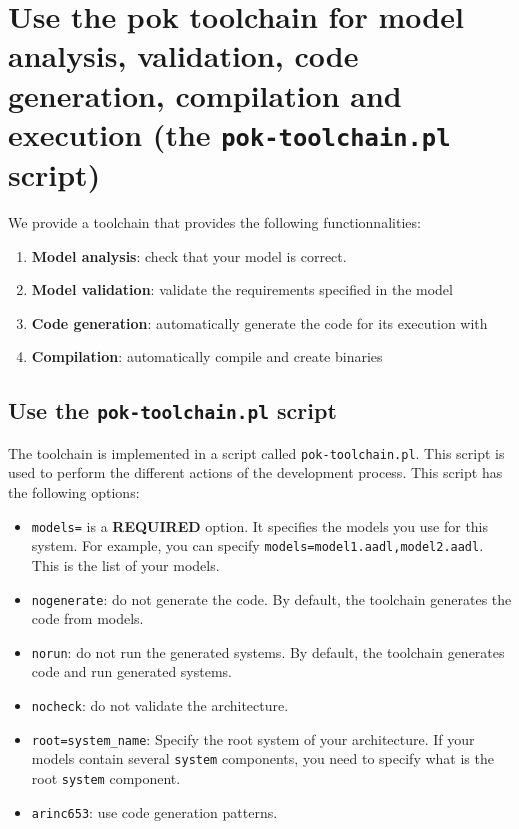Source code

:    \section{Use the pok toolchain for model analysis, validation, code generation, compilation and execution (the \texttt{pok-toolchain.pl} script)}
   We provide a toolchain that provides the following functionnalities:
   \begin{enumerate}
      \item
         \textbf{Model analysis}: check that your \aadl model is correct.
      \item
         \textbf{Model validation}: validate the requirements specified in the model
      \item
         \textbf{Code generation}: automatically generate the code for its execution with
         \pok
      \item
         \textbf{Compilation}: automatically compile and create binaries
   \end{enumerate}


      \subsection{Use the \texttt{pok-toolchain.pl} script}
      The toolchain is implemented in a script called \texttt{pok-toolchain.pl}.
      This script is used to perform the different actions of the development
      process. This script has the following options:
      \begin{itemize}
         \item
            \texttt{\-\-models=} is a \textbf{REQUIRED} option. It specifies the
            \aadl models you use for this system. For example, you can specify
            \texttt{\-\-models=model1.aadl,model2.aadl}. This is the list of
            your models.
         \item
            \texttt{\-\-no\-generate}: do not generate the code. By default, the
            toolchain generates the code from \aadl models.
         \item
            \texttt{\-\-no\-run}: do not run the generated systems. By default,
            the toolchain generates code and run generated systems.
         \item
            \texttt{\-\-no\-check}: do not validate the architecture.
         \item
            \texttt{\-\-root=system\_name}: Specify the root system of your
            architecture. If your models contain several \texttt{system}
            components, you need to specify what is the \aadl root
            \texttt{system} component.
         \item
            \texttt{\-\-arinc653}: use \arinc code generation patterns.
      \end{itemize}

--

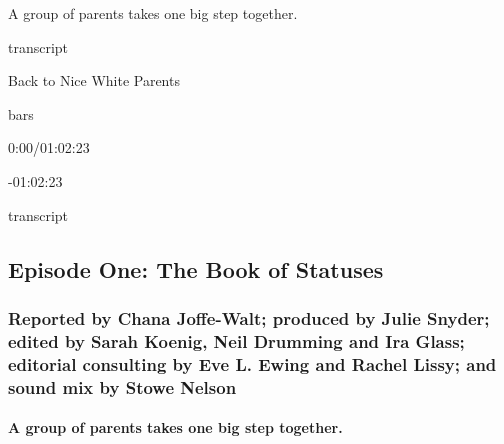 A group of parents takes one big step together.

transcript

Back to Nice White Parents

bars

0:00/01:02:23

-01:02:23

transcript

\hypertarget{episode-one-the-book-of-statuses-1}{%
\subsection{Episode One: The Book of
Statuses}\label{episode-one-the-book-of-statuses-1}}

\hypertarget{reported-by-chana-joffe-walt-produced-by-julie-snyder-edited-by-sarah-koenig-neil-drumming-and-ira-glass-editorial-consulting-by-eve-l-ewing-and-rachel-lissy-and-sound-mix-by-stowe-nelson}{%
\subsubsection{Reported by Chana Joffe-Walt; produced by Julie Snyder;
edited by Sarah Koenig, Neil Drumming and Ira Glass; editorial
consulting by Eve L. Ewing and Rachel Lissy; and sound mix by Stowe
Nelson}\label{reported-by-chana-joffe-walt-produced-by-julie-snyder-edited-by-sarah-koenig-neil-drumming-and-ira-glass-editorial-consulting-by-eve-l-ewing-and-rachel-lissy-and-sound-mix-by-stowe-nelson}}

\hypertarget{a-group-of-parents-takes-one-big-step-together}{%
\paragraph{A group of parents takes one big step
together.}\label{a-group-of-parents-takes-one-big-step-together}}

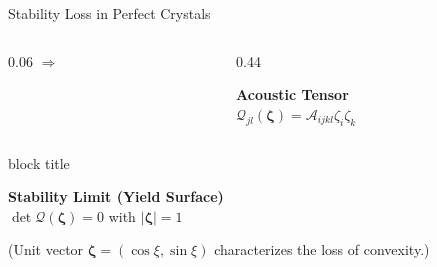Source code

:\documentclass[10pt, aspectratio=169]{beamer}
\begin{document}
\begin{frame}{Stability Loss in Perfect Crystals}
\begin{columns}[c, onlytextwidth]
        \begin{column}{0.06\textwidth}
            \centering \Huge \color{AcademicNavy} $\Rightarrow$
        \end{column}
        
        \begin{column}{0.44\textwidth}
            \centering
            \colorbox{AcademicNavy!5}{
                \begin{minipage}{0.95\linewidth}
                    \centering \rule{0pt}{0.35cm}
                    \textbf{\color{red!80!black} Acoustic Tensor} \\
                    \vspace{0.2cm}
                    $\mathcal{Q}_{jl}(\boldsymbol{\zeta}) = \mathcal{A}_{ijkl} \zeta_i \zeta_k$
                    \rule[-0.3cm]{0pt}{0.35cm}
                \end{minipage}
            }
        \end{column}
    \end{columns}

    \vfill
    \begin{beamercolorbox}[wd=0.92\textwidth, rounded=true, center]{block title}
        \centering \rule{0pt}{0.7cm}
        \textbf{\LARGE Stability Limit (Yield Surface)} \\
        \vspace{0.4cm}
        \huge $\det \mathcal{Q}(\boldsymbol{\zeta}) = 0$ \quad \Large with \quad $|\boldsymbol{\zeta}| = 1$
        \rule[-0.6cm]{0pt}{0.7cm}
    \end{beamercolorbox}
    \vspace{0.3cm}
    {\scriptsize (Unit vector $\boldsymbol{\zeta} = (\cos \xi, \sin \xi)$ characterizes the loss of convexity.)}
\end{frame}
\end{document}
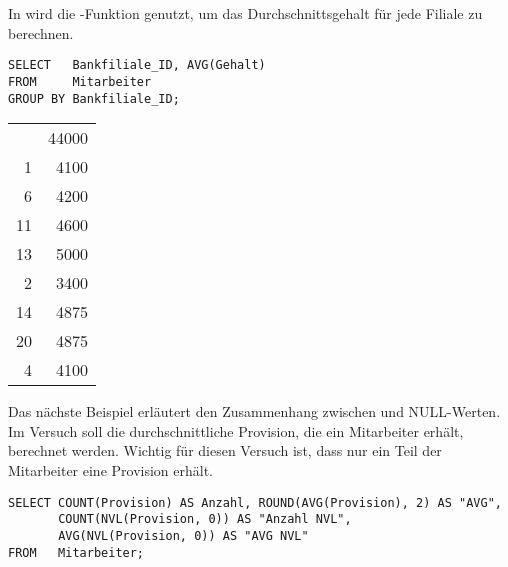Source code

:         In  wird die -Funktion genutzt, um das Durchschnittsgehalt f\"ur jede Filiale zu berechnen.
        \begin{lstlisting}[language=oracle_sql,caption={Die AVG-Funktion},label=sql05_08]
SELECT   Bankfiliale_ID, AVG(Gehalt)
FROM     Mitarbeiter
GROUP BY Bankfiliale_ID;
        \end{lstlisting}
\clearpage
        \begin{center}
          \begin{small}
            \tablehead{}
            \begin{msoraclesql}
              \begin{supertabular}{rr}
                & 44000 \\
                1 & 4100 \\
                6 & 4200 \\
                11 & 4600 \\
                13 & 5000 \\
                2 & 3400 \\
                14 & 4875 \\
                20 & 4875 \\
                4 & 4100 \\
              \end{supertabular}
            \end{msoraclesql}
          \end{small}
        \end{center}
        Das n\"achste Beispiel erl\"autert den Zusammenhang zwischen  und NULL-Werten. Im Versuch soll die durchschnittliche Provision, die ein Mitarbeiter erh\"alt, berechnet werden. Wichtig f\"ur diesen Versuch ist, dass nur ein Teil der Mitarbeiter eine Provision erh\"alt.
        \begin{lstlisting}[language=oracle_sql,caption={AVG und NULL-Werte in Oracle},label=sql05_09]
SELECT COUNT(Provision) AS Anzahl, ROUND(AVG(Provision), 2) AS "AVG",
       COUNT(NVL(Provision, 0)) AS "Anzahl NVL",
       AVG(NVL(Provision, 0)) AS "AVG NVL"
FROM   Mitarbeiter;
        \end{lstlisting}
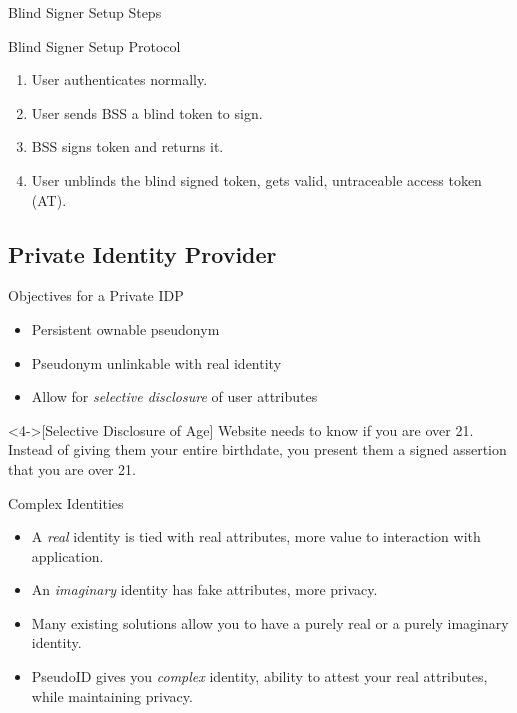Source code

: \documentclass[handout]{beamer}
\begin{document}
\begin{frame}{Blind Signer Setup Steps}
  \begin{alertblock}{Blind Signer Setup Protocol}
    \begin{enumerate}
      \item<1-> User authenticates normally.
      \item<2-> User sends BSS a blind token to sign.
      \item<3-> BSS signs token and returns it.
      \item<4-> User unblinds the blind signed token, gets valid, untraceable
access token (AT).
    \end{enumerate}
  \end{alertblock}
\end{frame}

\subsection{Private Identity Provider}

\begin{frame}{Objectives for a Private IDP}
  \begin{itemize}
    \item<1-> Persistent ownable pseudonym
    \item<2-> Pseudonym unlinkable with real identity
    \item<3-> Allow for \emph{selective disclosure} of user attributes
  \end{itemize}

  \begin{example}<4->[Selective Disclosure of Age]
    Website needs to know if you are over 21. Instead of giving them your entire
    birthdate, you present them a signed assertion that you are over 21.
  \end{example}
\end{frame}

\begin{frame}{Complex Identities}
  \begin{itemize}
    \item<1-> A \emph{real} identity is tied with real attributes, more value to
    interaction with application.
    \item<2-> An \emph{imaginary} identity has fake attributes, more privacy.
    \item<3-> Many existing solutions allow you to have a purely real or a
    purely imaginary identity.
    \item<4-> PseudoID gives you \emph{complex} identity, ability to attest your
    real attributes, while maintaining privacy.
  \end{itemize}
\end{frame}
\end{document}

▶ **Prompt**
Copy out every line of the listing that includes the string "privacy".

▶ **Finished task**
    \item<2-> An \emph{imaginary} identity has fake attributes, more privacy.
    real attributes, while maintaining privacy.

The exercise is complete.